__PROBLEM DETAILS__: Whenever the word "missing" turns up in a line of the data below, copy that line.

..............................

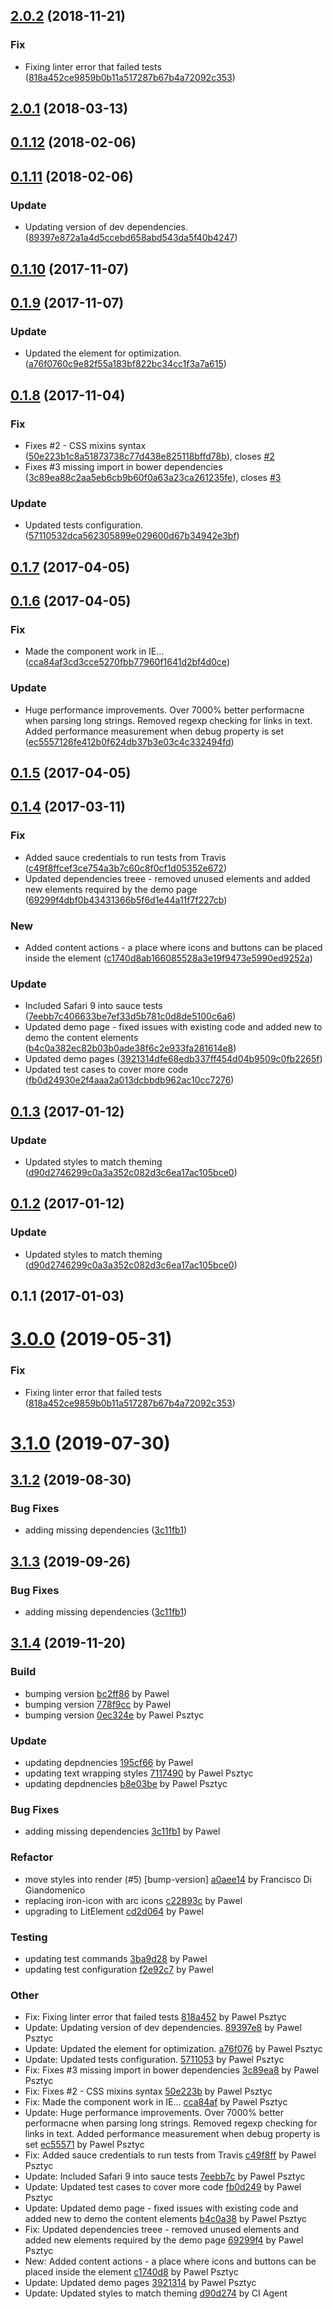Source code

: <a name="2.0.2"></a>
## [2.0.2](https://github.com/advanced-rest-client/json-viewer/compare/1.0.0...2.0.2) (2018-11-21)


### Fix

* Fixing linter error that failed tests ([818a452ce9859b0b11a517287b67b4a72092c353](https://github.com/advanced-rest-client/json-viewer/commit/818a452ce9859b0b11a517287b67b4a72092c353))



<a name="2.0.1"></a>
## [2.0.1](https://github.com/advanced-rest-client/json-viewer/compare/1.0.0...2.0.1) (2018-03-13)




<a name="0.1.12"></a>
## [0.1.12](https://github.com/advanced-rest-client/json-viewer/compare/0.1.11...0.1.12) (2018-02-06)




<a name="0.1.11"></a>
## [0.1.11](https://github.com/advanced-rest-client/json-viewer/compare/0.1.10...0.1.11) (2018-02-06)


### Update

* Updating version of dev dependencies. ([89397e872a1a4d5ccebd658abd543da5f40b4247](https://github.com/advanced-rest-client/json-viewer/commit/89397e872a1a4d5ccebd658abd543da5f40b4247))



<a name="0.1.10"></a>
## [0.1.10](https://github.com/advanced-rest-client/json-viewer/compare/0.1.9...0.1.10) (2017-11-07)




<a name="0.1.9"></a>
## [0.1.9](https://github.com/advanced-rest-client/json-viewer/compare/0.1.8...0.1.9) (2017-11-07)


### Update

* Updated the element for optimization. ([a76f0760c9e82f55a183bf822bc34cc1f3a7a615](https://github.com/advanced-rest-client/json-viewer/commit/a76f0760c9e82f55a183bf822bc34cc1f3a7a615))



<a name="0.1.8"></a>
## [0.1.8](https://github.com/advanced-rest-client/json-viewer/compare/0.1.6...0.1.8) (2017-11-04)


### Fix

* Fixes #2 - CSS mixins syntax ([50e223b1c8a51873738c77d438e825118bffd78b](https://github.com/advanced-rest-client/json-viewer/commit/50e223b1c8a51873738c77d438e825118bffd78b)), closes [#2](https://github.com/advanced-rest-client/json-viewer/issues/2)
* Fixes #3 missing import in bower dependencies ([3c89ea88c2aa5eb6cb9b60f0a63a23ca261235fe](https://github.com/advanced-rest-client/json-viewer/commit/3c89ea88c2aa5eb6cb9b60f0a63a23ca261235fe)), closes [#3](https://github.com/advanced-rest-client/json-viewer/issues/3)

### Update

* Updated tests configuration. ([57110532dca562305899e029600d67b34942e3bf](https://github.com/advanced-rest-client/json-viewer/commit/57110532dca562305899e029600d67b34942e3bf))



<a name="0.1.7"></a>
## [0.1.7](https://github.com/advanced-rest-client/json-viewer/compare/0.1.6...v0.1.7) (2017-04-05)




<a name="0.1.6"></a>
## [0.1.6](https://github.com/advanced-rest-client/json-viewer/compare/0.1.4...v0.1.6) (2017-04-05)


### Fix

* Made the component work in IE... ([cca84af3cd3cce5270fbb77960f1641d2bf4d0ce](https://github.com/advanced-rest-client/json-viewer/commit/cca84af3cd3cce5270fbb77960f1641d2bf4d0ce))

### Update

* Huge performance improvements. Over 7000% better performacne when parsing long strings. Removed regexp checking for links in text. Added performance measurement when debug property is set ([ec5557126fe412b0f624db37b3e03c4c332494fd](https://github.com/advanced-rest-client/json-viewer/commit/ec5557126fe412b0f624db37b3e03c4c332494fd))



<a name="0.1.5"></a>
## [0.1.5](https://github.com/advanced-rest-client/json-viewer/compare/0.1.4...v0.1.5) (2017-04-05)




<a name="0.1.4"></a>
## [0.1.4](https://github.com/advanced-rest-client/json-viewer/compare/0.1.3...v0.1.4) (2017-03-11)


### Fix

* Added sauce credentials to run tests from Travis ([c49f8ffcef3ce754a3b7c60c8f0cf1d05352e672](https://github.com/advanced-rest-client/json-viewer/commit/c49f8ffcef3ce754a3b7c60c8f0cf1d05352e672))
* Updated dependencies treee - removed unused elements and added new elements required by the demo page ([69299f4dbf0b43431366b5f6d1e44a11f7f227cb](https://github.com/advanced-rest-client/json-viewer/commit/69299f4dbf0b43431366b5f6d1e44a11f7f227cb))

### New

* Added content actions - a place where icons and buttons can be placed inside the element ([c1740d8ab166085528a3e19f9473e5990ed9252a](https://github.com/advanced-rest-client/json-viewer/commit/c1740d8ab166085528a3e19f9473e5990ed9252a))

### Update

* Included Safari 9 into sauce tests ([7eebb7c406633be7ef33d5b781c0d8de5100c6a6](https://github.com/advanced-rest-client/json-viewer/commit/7eebb7c406633be7ef33d5b781c0d8de5100c6a6))
* Updated demo page - fixed issues with existing code and added new to demo the content elements ([b4c0a382ec82b03b0ade38f6c2e933fa281614e8](https://github.com/advanced-rest-client/json-viewer/commit/b4c0a382ec82b03b0ade38f6c2e933fa281614e8))
* Updated demo pages ([3921314dfe68edb337ff454d04b9509c0fb2265f](https://github.com/advanced-rest-client/json-viewer/commit/3921314dfe68edb337ff454d04b9509c0fb2265f))
* Updated test cases to cover more code ([fb0d24930e2f4aaa2a013dcbbdb962ac10cc7276](https://github.com/advanced-rest-client/json-viewer/commit/fb0d24930e2f4aaa2a013dcbbdb962ac10cc7276))



<a name="0.1.3"></a>
## [0.1.3](https://github.com/advanced-rest-client/json-viewer/compare/0.1.1...v0.1.3) (2017-01-12)


### Update

* Updated styles to match theming ([d90d2746299c0a3a352c082d3c6ea17ac105bce0](https://github.com/advanced-rest-client/json-viewer/commit/d90d2746299c0a3a352c082d3c6ea17ac105bce0))



<a name="0.1.2"></a>
## [0.1.2](https://github.com/advanced-rest-client/json-viewer/compare/0.1.1...v0.1.2) (2017-01-12)


### Update

* Updated styles to match theming ([d90d2746299c0a3a352c082d3c6ea17ac105bce0](https://github.com/advanced-rest-client/json-viewer/commit/d90d2746299c0a3a352c082d3c6ea17ac105bce0))



<a name="0.1.1"></a>
## 0.1.1 (2017-01-03)




# [3.0.0](https://github.com/advanced-rest-client/json-viewer/compare/1.0.0...3.0.0) (2019-05-31)


### Fix

* Fixing linter error that failed tests ([818a452ce9859b0b11a517287b67b4a72092c353](https://github.com/advanced-rest-client/json-viewer/commit/818a452ce9859b0b11a517287b67b4a72092c353))



# [3.1.0](https://github.com/advanced-rest-client/json-viewer/compare/1.0.0...3.1.0) (2019-07-30)



## [3.1.2](https://github.com/advanced-rest-client/json-viewer/compare/1.0.0...3.1.2) (2019-08-30)


### Bug Fixes

* adding missing dependencies ([3c11fb1](https://github.com/advanced-rest-client/json-viewer/commit/3c11fb1))



## [3.1.3](https://github.com/advanced-rest-client/json-viewer/compare/1.0.0...3.1.3) (2019-09-26)


### Bug Fixes

* adding missing dependencies ([3c11fb1](https://github.com/advanced-rest-client/json-viewer/commit/3c11fb1))



<a name="3.1.4"></a>
## [3.1.4](https://github.com/advanced-rest-client/json-viewer/compare/3.1.2...3.1.4) (2019-11-20)

### Build

* bumping version [bc2ff86](https://github.com/advanced-rest-client/json-viewer/commit/bc2ff866be07aa256ae01847a1529a7e8f7879b0) by Pawel
* bumping version [778f9cc](https://github.com/advanced-rest-client/json-viewer/commit/778f9cca938d20995aba2ece7e9b0d37d00f03f6) by Pawel
* bumping version [0ec324e](https://github.com/advanced-rest-client/json-viewer/commit/0ec324e31512e40c7927f122090bb8445566d21c) by Pawel Psztyc


### Update

* updating depdnencies [195cf66](https://github.com/advanced-rest-client/json-viewer/commit/195cf66967b3c5b0606c143f8d9a33176568b3d9) by Pawel
* updating text wrapping styles [7117490](https://github.com/advanced-rest-client/json-viewer/commit/7117490c74f5e318d3fa964a6708f6d61c14f17a) by Pawel Psztyc
* updating depdnencies [b8e03be](https://github.com/advanced-rest-client/json-viewer/commit/b8e03be51fa00a1f860c9baccf62f8f6de033b21) by Pawel Psztyc


### Bug Fixes

* adding missing dependencies [3c11fb1](https://github.com/advanced-rest-client/json-viewer/commit/3c11fb10c26377d55abb58f4c23b089e424fef2e) by Pawel


### Refactor

* move styles into render (#5) [bump-version] [a0aee14](https://github.com/advanced-rest-client/json-viewer/commit/a0aee14779d0ad47fbeffa27a4522f029a9e18e4) by Francisco Di Giandomenico
* replacing iron-icon with arc icons [c22893c](https://github.com/advanced-rest-client/json-viewer/commit/c22893c4b46907ce42628551b4ba9626a21a3766) by Pawel
* upgrading to LitElement [cd2d064](https://github.com/advanced-rest-client/json-viewer/commit/cd2d064a1467c3dedc1838b90c10b46cb023a68f) by Pawel


### Testing

* updating test commands [3ba9d28](https://github.com/advanced-rest-client/json-viewer/commit/3ba9d28e8845a4dc868e80434de8305a8daa6dcb) by Pawel
* updating test configuration [f2e92c7](https://github.com/advanced-rest-client/json-viewer/commit/f2e92c72c270936fb2395ff6b9f47babf760d52f) by Pawel


### Other

* Fix: Fixing linter error that failed tests
 [818a452](https://github.com/advanced-rest-client/json-viewer/commit/818a452ce9859b0b11a517287b67b4a72092c353) by Pawel Psztyc
* Update: Updating version of dev dependencies.
 [89397e8](https://github.com/advanced-rest-client/json-viewer/commit/89397e872a1a4d5ccebd658abd543da5f40b4247) by Pawel Psztyc
* Update: Updated the element for optimization.
 [a76f076](https://github.com/advanced-rest-client/json-viewer/commit/a76f0760c9e82f55a183bf822bc34cc1f3a7a615) by Pawel Psztyc
* Update: Updated tests configuration.
 [5711053](https://github.com/advanced-rest-client/json-viewer/commit/57110532dca562305899e029600d67b34942e3bf) by Pawel Psztyc
* Fix: Fixes #3 missing import in bower dependencies
 [3c89ea8](https://github.com/advanced-rest-client/json-viewer/commit/3c89ea88c2aa5eb6cb9b60f0a63a23ca261235fe) by Pawel Psztyc
* Fix: Fixes #2 - CSS mixins syntax
 [50e223b](https://github.com/advanced-rest-client/json-viewer/commit/50e223b1c8a51873738c77d438e825118bffd78b) by Pawel Psztyc
* Fix: Made the component work in IE...
 [cca84af](https://github.com/advanced-rest-client/json-viewer/commit/cca84af3cd3cce5270fbb77960f1641d2bf4d0ce) by Pawel Psztyc
* Update: Huge performance improvements. Over 7000% better performacne when parsing long strings. Removed regexp checking for links in text. Added performance measurement when debug property is set
 [ec55571](https://github.com/advanced-rest-client/json-viewer/commit/ec5557126fe412b0f624db37b3e03c4c332494fd) by Pawel Psztyc
* Fix: Added sauce credentials to run tests from Travis
 [c49f8ff](https://github.com/advanced-rest-client/json-viewer/commit/c49f8ffcef3ce754a3b7c60c8f0cf1d05352e672) by Pawel Psztyc
* Update: Included Safari 9 into sauce tests
 [7eebb7c](https://github.com/advanced-rest-client/json-viewer/commit/7eebb7c406633be7ef33d5b781c0d8de5100c6a6) by Pawel Psztyc
* Update: Updated test cases to cover more code
 [fb0d249](https://github.com/advanced-rest-client/json-viewer/commit/fb0d24930e2f4aaa2a013dcbbdb962ac10cc7276) by Pawel Psztyc
* Update: Updated demo page - fixed issues with existing code and added new to demo the content elements
 [b4c0a38](https://github.com/advanced-rest-client/json-viewer/commit/b4c0a382ec82b03b0ade38f6c2e933fa281614e8) by Pawel Psztyc
* Fix: Updated dependencies treee - removed unused elements and added new elements required by the demo page
 [69299f4](https://github.com/advanced-rest-client/json-viewer/commit/69299f4dbf0b43431366b5f6d1e44a11f7f227cb) by Pawel Psztyc
* New: Added content actions - a place where icons and buttons can be placed inside the element
 [c1740d8](https://github.com/advanced-rest-client/json-viewer/commit/c1740d8ab166085528a3e19f9473e5990ed9252a) by Pawel Psztyc
* Update: Updated demo pages
 [3921314](https://github.com/advanced-rest-client/json-viewer/commit/3921314dfe68edb337ff454d04b9509c0fb2265f) by Pawel Psztyc
* Update: Updated styles to match theming
 [d90d274](https://github.com/advanced-rest-client/json-viewer/commit/d90d2746299c0a3a352c082d3c6ea17ac105bce0) by CI Agent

..............................

__RESULT OF THIS EXERCISE__:
* Fixes #3 missing import in bower dependencies ([3c89ea88c2aa5eb6cb9b60f0a63a23ca261235fe](https://github.com/advanced-rest-client/json-viewer/commit/3c89ea88c2aa5eb6cb9b60f0a63a23ca261235fe)), closes [#3](https://github.com/advanced-rest-client/json-viewer/issues/3)
* adding missing dependencies ([3c11fb1](https://github.com/advanced-rest-client/json-viewer/commit/3c11fb1))
* adding missing dependencies ([3c11fb1](https://github.com/advanced-rest-client/json-viewer/commit/3c11fb1))
* adding missing dependencies [3c11fb1](https://github.com/advanced-rest-client/json-viewer/commit/3c11fb10c26377d55abb58f4c23b089e424fef2e) by Pawel
* Fix: Fixes #3 missing import in bower dependencies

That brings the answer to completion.